No action hero physique is complete without killer shoulders and arms.
If you're trying to get that coveted V taper had by the likes of Sylvester Stallone — who's still crushing his upper body workouts at age 71, by the way — look no further than this Action Hero Jacked workout from Jeremy Scott, owner of Jeremy Scott Fitness.
This workout is relentless on your shoulders. And if you want an added benefit, Scott recommends doing these exercises standing whenever possible to make it an ab workout, too.
You'll notice that Scott closes out the workout with 12 minutes of continuous carries. Being able to adjust your grip will allow you to focus on strengthening your shoulders from various angles, while also preventing your form from collapsing due to fatigue.

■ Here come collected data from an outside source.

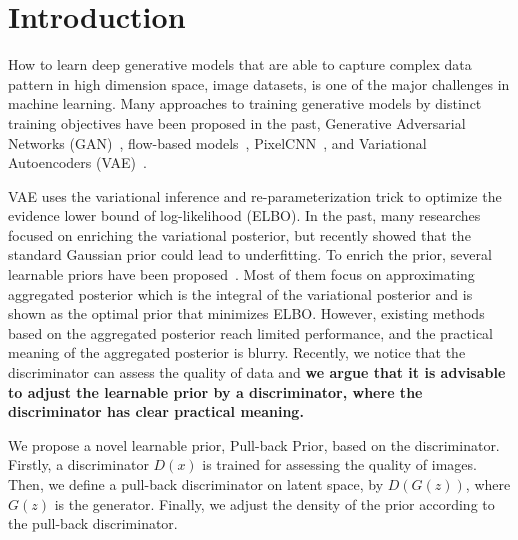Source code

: \section{Introduction}

How to learn deep generative models that are able to capture complex data pattern in high dimension space, \EG image datasets, is one of the major challenges in machine learning. Many approaches to training generative models by distinct training objectives have been proposed in the past, \EG Generative Adversarial Networks (GAN)~\cite{goodfellow2014generative}, flow-based models~\cite{dinh2016density,kingma2018glow}, PixelCNN~\cite{van2016conditional}, and Variational Autoencoders (VAE)~\cite{kingma2014auto,rezende_stochastic_2014}.

VAE uses the variational inference and re-parameterization trick to optimize the evidence lower bound of log-likelihood (ELBO). In the past, many researches~\cite{kingma2016improved,tomczak2016improving} focused on enriching the variational posterior, but recently \cite{tomczak2018vae} showed that the standard Gaussian prior could lead to underfitting. To enrich the prior, several learnable priors have been proposed~\cite{tomczak2018vae,bauer2019resampled,takahashi2019variational}. Most of them focus on approximating aggregated posterior which is the integral of the variational posterior and is shown as the optimal prior that minimizes ELBO. However, existing methods based on the aggregated posterior reach limited performance, and the practical meaning of the aggregated posterior is blurry. Recently, we notice that the discriminator can assess the quality of data and \textbf{we argue that it is advisable to adjust the learnable prior by a discriminator, where the discriminator has clear practical meaning. } 

We propose a novel learnable prior, Pull-back Prior, based on the discriminator.
Firstly, a discriminator $D(x)$ is trained for assessing the quality of images. Then, we define a pull-back discriminator on latent space, by $D(G(z))$, where $G(z)$ is the generator. Finally, we adjust the density of the prior according to the pull-back discriminator.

Carries work your shoulders, but are also great for your posture and grip. It’s the perfect way to punctuate an intense shoulder workout.

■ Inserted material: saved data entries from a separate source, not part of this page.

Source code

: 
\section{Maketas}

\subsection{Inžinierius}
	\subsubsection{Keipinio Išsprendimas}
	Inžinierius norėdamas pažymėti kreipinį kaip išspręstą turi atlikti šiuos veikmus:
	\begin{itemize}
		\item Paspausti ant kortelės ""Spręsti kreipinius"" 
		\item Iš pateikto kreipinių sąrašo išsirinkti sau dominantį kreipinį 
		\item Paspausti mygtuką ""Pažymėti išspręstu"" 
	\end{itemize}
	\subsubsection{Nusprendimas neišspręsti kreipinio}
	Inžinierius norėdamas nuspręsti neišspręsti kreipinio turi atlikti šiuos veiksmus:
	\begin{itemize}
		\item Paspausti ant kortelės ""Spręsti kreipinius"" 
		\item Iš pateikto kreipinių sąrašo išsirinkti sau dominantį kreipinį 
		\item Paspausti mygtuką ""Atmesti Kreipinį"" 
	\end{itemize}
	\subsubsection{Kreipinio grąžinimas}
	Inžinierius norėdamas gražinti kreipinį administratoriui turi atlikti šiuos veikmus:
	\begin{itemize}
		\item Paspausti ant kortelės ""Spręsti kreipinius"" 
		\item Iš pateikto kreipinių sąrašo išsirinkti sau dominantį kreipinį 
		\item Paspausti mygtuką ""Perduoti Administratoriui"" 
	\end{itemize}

Directions: Perform the exercises below in the order listed.
1. Standing barbell press, 4 sets, 8-12 reps
2. Standing Arnold press, 3 sets, 8-12 reps
3. Dumbbell lateral raise, 3 sets, 8-12 reps
4. Band press and hold, 30 seconds each, 5 minutes total
5. Dumbbell upright row, 3 sets, 8-12 reps
6. Head-supported reverse fly, 3 sets of max reps
7. Loaded carry, various grips, 12-minutes continuous.